I’m starting a course tonight in radio broadcasting and engineering (or whatever you call the dialling of knobs and pressing of switches to make sounds come out of the trannie).
It’s a tad exciting, especially when I had forgotten my commitment in one of those, gee, that sounds great, I’m up for it moments earlier in the year. Courses are panelled at the kind of short and casual notice that makes my plan-everything-to-the-nth-degree gene twitch just a little. I don’t even know if they want money; I don’t have any so perhaps I can dust the dials to pay my way.
It’s also a tad stressful because anything that runs on electricity and technology tends to die when I start fiddling. Let’s see: the blog has been destroyed twice, I lost a stack of work e-mails last week and they’re not in the deleted box so they could be missing in inaction anywhere, the Bluetooth thingy on the laptop doesn’t talk to me any more and there’s that day I logged in and brought down an entire network without even trying. These talking on the radio people are the type who keep organisations running on goodwill and magic and I’m not sure they can afford to take me in.
I have a face for radio but a voice for mime, so I doubt anything will come of it apart from learning something interesting. And I’m currently obsessed with Balkan-inspired hip hop beats and the other five people in the country who share this obsession won’t be in frequency range.
Please don’t let me break anything.
Crank-o-meter: good evening and welcome to the cranky hour
I’m a bit brain-foggy from a mysterious sleep drought, so until my mojo comes back, here’s librarytart, a new blog I’ve been working on.
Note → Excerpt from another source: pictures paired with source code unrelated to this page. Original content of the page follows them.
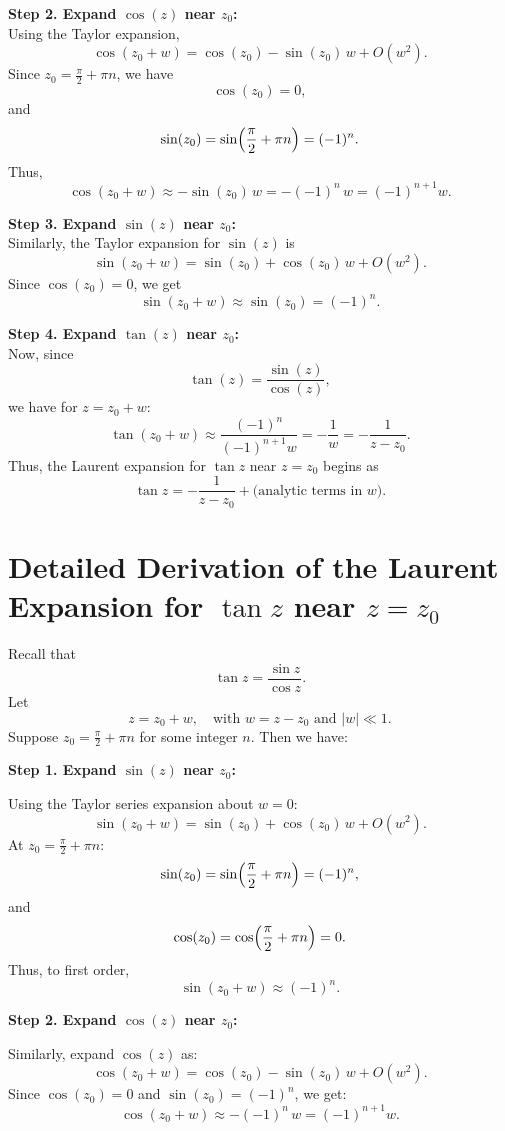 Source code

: \documentclass[12pt]{article}
\theoremstyle{definition} %
\theoremstyle{plain} %
\begin{document}
\bigskip

\textbf{Step 2. Expand \(\cos(z)\) near \(z_0\):}\\[1mm]
Using the Taylor expansion,
\[
\cos(z_0+w) = \cos(z_0) - \sin(z_0)\,w + O(w^2).
\]
Since \(z_0=\frac{\pi}{2}+\pi n\), we have
\[
\cos(z_0)=0,
\]
and 
\[
\sin(z_0)=\sin\Bigl(\frac{\pi}{2}+\pi n\Bigr)=(-1)^n.
\]
Thus,
\[
\cos(z_0+w) \approx -\sin(z_0)\,w = -(-1)^n\,w = (-1)^{n+1}w.
\]

\bigskip

\textbf{Step 3. Expand \(\sin(z)\) near \(z_0\):}\\[1mm]
Similarly, the Taylor expansion for \(\sin(z)\) is
\[
\sin(z_0+w) = \sin(z_0) + \cos(z_0)\,w + O(w^2).
\]
Since \(\cos(z_0)=0\), we get
\[
\sin(z_0+w) \approx \sin(z_0)=(-1)^n.
\]

\bigskip

\textbf{Step 4. Expand \(\tan(z)\) near \(z_0\):}\\[1mm]
Now, since
\[
\tan(z)=\frac{\sin(z)}{\cos(z)},
\]
we have for \(z=z_0+w\):
\[
\tan(z_0+w) \approx \frac{(-1)^n}{(-1)^{n+1}w} = -\frac{1}{w} = -\frac{1}{z-z_0}.
\]
Thus, the Laurent expansion for \(\tan z\) near \(z=z_0\) begins as
\[
\tan z = -\frac{1}{z-z_0} + \text{(analytic terms in }w\text{)}.
\]

\section*{Detailed Derivation of the Laurent Expansion for \(\tan z\) near \(z=z_0\)}

Recall that
\[
\tan z = \frac{\sin z}{\cos z}.
\]
Let
\[
z = z_0 + w, \quad \text{with } w = z - z_0 \text{ and } |w|\ll 1.
\]
Suppose \(z_0 = \frac{\pi}{2}+\pi n\) for some integer \(n\). Then we have:

\medskip
\textbf{Step 1. Expand \(\sin(z)\) near \(z_0\):}

Using the Taylor series expansion about \(w=0\):
\[
\sin(z_0+w) = \sin(z_0) + \cos(z_0)\,w + O(w^2).
\]
At \(z_0 = \frac{\pi}{2}+\pi n\):
\[
\sin(z_0) = \sin\Bigl(\frac{\pi}{2}+\pi n\Bigr) = (-1)^n,
\]
and
\[
\cos(z_0) = \cos\Bigl(\frac{\pi}{2}+\pi n\Bigr) = 0.
\]
Thus, to first order,
\[
\sin(z_0+w) \approx (-1)^n.
\]

\medskip
\textbf{Step 2. Expand \(\cos(z)\) near \(z_0\):}

Similarly, expand \(\cos(z)\) as:
\[
\cos(z_0+w) = \cos(z_0) - \sin(z_0)\,w + O(w^2).
\]
Since \(\cos(z_0)=0\) and \(\sin(z_0)=(-1)^n\), we get:
\[
\cos(z_0+w) \approx -(-1)^n\,w = (-1)^{n+1}w.
\]
\end{document}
I have a mission to read the books from A to Z in my local library .
It could be fun as I’ll use the magic 8 ball to decide when to change to the next letter .
 Not all the books, as I have realised there are too many and I’m tiring of A already.
 Most of my life decisions are made with the toss of a coin, but a magic 8 ball is good for handling direct questions, if a bit wishy-washy sometimes.